§ Work order
In the listing below, transcribe the line that contains "# React Project" and all lines following it, ending with the last line. Add nothing.

§ Exercise material

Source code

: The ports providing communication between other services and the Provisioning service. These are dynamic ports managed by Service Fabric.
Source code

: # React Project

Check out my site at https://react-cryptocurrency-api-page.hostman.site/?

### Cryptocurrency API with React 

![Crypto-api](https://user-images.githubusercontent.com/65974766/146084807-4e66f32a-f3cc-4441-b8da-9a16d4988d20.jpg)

§ Written response
: # React Project

Check out my site at https://react-cryptocurrency-api-page.hostman.site/?

### Cryptocurrency API with React 

![Crypto-api](https://user-images.githubusercontent.com/65974766/146084807-4e66f32a-f3cc-4441-b8da-9a16d4988d20.jpg)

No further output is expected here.